ENFOQUE

Principios éticos de la supervisión y la regulación

En el tejido político y administrativo de la República Dominicana, la seriedad y eficiencia de un gobierno se reflejan de manera significativa en la selección de los líderes de entes reguladores y supervisores de mercados y servicios. Esta elección no solo es un barómetro de la integridad gubernamental, sino también un indicativo de la dirección hacia la cual se inclina la balanza de la justicia en la administración pública.

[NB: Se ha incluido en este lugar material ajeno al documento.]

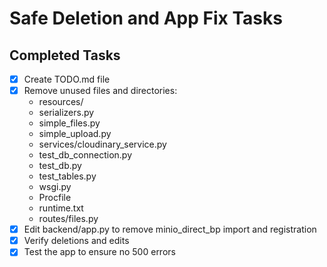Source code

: # Safe Deletion and App Fix Tasks

## Completed Tasks
- [x] Create TODO.md file
- [x] Remove unused files and directories:
  - resources/
  - serializers.py
  - simple_files.py
  - simple_upload.py
  - services/cloudinary_service.py
  - test_db_connection.py
  - test_db.py
  - test_tables.py
  - wsgi.py
  - Procfile
  - runtime.txt
  - routes/files.py
- [x] Edit backend/app.py to remove minio_direct_bp import and registration
- [x] Verify deletions and edits
- [x] Test the app to ensure no 500 errors

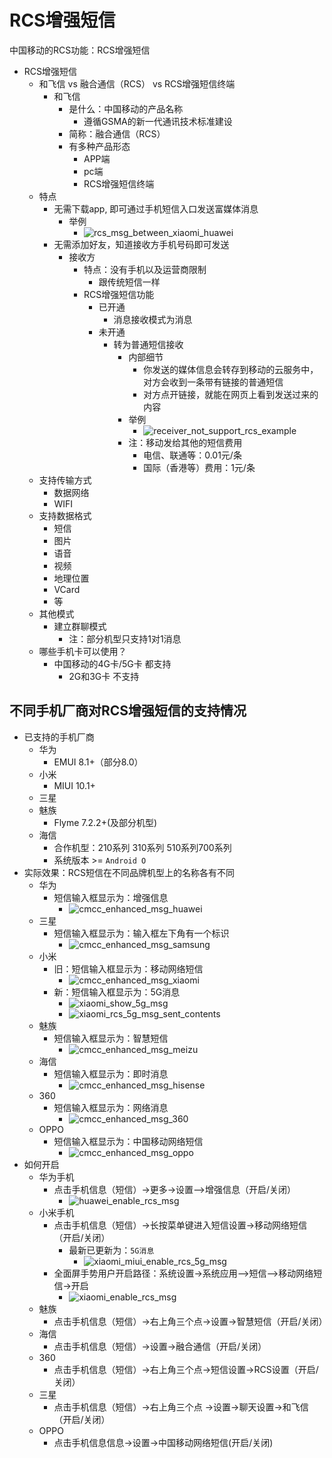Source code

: # RCS增强短信

中国移动的RCS功能：RCS增强短信

* RCS增强短信
  * 和飞信 vs 融合通信（RCS） vs RCS增强短信终端
    * 和飞信
      * 是什么：中国移动的产品名称
        * 遵循GSMA的新一代通讯技术标准建设
      * 简称：融合通信（RCS）
      * 有多种产品形态
        * APP端
        * pc端
        * RCS增强短信终端
  * 特点
    * 无需下载app, 即可通过手机短信入口发送富媒体消息
      * 举例
        * ![rcs_msg_between_xiaomi_huawei](../../../../assets/img/rcs_msg_between_xiaomi_huawei.jpg)
    * 无需添加好友，知道接收方手机号码即可发送
      * 接收方
        * 特点：没有手机以及运营商限制
          * 跟传统短信一样
        * RCS增强短信功能
          * 已开通
            * 消息接收模式为消息
          * 未开通
            * 转为普通短信接收
              * 内部细节
                * 你发送的媒体信息会转存到移动的云服务中，对方会收到一条带有链接的普通短信
                * 对方点开链接，就能在网页上看到发送过来的内容
              * 举例
                * ![receiver_not_support_rcs_example](../../../../assets/img/receiver_not_support_rcs_example.jpg)
              * 注：移动发给其他的短信费用
                * 电信、联通等：0.01元/条
                * 国际（香港等）费用：1元/条
  * 支持传输方式
    * 数据网络
    * WIFI
  * 支持数据格式
    * 短信
    * 图片
    * 语音
    * 视频
    * 地理位置
    * VCard
    * 等
  * 其他模式
    * 建立群聊模式
      * 注：部分机型只支持1对1消息
  * 哪些手机卡可以使用？
    * 中国移动的4G卡/5G卡 都支持
      * 2G和3G卡 不支持

## 不同手机厂商对RCS增强短信的支持情况

* 已支持的手机厂商
  * 华为
    * EMUI 8.1+（部分8.0）
  * 小米
    * MIUI 10.1+
  * 三星
  * 魅族
    * Flyme 7.2.2+(及部分机型)
  * 海信
    * 合作机型：210系列 310系列 510系列700系列
    * 系统版本 >= `Android O`
* 实际效果：RCS短信在不同品牌机型上的名称各有不同
  * 华为
    * 短信输入框显示为：增强信息
      * ![cmcc_enhanced_msg_huawei](../../../../assets/img/cmcc_enhanced_msg_huawei.jpg)
  * 三星
    * 短信输入框显示为：输入框左下角有一个标识
      * ![cmcc_enhanced_msg_samsung](../../../../assets/img/cmcc_enhanced_msg_samsung.jpg)
  * 小米
    * 旧：短信输入框显示为：移动网络短信
      * ![cmcc_enhanced_msg_xiaomi](../../../../assets/img/cmcc_enhanced_msg_xiaomi.jpg)
    * 新：短信输入框显示为：5G消息
      * ![xiaomi_show_5g_msg](../../../../assets/img/xiaomi_show_5g_msg.png)
      * ![xiaomi_rcs_5g_msg_sent_contents](../../../../assets/img/xiaomi_rcs_5g_msg_sent_contents.png)
  * 魅族
    * 短信输入框显示为：智慧短信
      * ![cmcc_enhanced_msg_meizu](../../../../assets/img/cmcc_enhanced_msg_meizu.jpg)
  * 海信
    * 短信输入框显示为：即时消息
      * ![cmcc_enhanced_msg_hisense](../../../../assets/img/cmcc_enhanced_msg_hisense.jpg)
  * 360
    * 短信输入框显示为：网络消息
      * ![cmcc_enhanced_msg_360](../../../../assets/img/cmcc_enhanced_msg_360.jpg)
  * OPPO
    * 短信输入框显示为：中国移动网络短信
      * ![cmcc_enhanced_msg_oppo](../../../../assets/img/cmcc_enhanced_msg_oppo.png)
* 如何开启
  * 华为手机
    * 点击手机信息（短信）->更多->设置—>增强信息（开启/关闭）
      * ![huawei_enable_rcs_msg](../../../../assets/img/huawei_enable_rcs_msg.jpg)
  * 小米手机
    * 点击手机信息（短信）->长按菜单键进入短信设置->移动网络短信（开启/关闭）
      * 最新已更新为：`5G消息`
        * ![xiaomi_miui_enable_rcs_5g_msg](../../../../assets/img/xiaomi_miui_enable_rcs_5g_msg.png)
    * 全面屏手势用户开启路径：系统设置->系统应用—>短信—>移动网络短信->开启
      * ![xiaomi_enable_rcs_msg](../../../../assets/img/xiaomi_enable_rcs_msg.jpg)
  * 魅族
    * 点击手机信息（短信）->右上角三个点->设置->智慧短信（开启/关闭）
  * 海信
    * 点击手机信息（短信）->设置->融合通信（开启/关闭）
  * 360
    * 点击手机信息（短信）->右上角三个点->短信设置->RCS设置（开启/关闭）
  * 三星
    * 点击手机信息（短信）->右上角三个点 ->设置->聊天设置->和飞信（开启/关闭）
  * OPPO
    * 点击手机信息信息->设置->中国移动网络短信(开启/关闭)
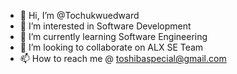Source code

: - 👋 Hi, I’m @Tochukwuedward
- 👀 I’m interested in Software Development
- 🌱 I’m currently learning Software Engineering
- 💞️ I’m looking to collaborate on ALX SE Team
- 📫 How to reach me @ toshibaspecial@gmail.com

<!---
Tochukwuedward/Tochukwuedward is a ✨ special ✨ repository because its `README.md` (this file) appears on your GitHub profile.
You can click the Preview link to take a look at your changes.
--->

La práctica de utilizar estas instituciones como botín de campaña o como medio de recompensa por compromisos políticos, afectivos o familiares, denota una desviación de los principios éticos esenciales en la gestión pública. Tal comportamiento erosiona la confianza en el gobierno y subvierte el propósito fundamental de estas entidades: regular y supervisar de manera imparcial y competente.

Al convertir estas instituciones en herramientas para favorecer intereses personales o partidistas, se compromete su independencia y se socava su legitimidad. Además, la designación de individuos carentes de la competencia técnica necesaria, guiados únicamente por la búsqueda de un salario atractivo, es otra práctica perjudicial.

Esta tendencia no solo es indicativa de malas intenciones, sino que también es irresponsable y abre la puerta a la corrupción y al manejo ineficiente de los recursos. El fenómeno puede derivar en la creación de “bolsones de corrupción” que sirven a intereses particulares en lugar del bien común.

Un aspecto crítico a considerar es la influencia indebida de los regulados sobre quienes deben regularlos. Permitir que los sujetos de regulación determinen quiénes deben ser sus supervisores es una inversión de roles que atenta contra la esencia misma de los controles efectivos y equitativos.

Tal situación es comparada acertadamente con “poner la Iglesia en manos de Lutero”, donde el regulador se convierte en un mero mensajero de intereses específicos, generando inequidad y discriminación. Un regulador o supervisor competente debe poseer no solo habilidades técnicas y conocimientos especializados, sino también una firmeza de carácter que le permita actuar con valentía, determinación y equilibrio.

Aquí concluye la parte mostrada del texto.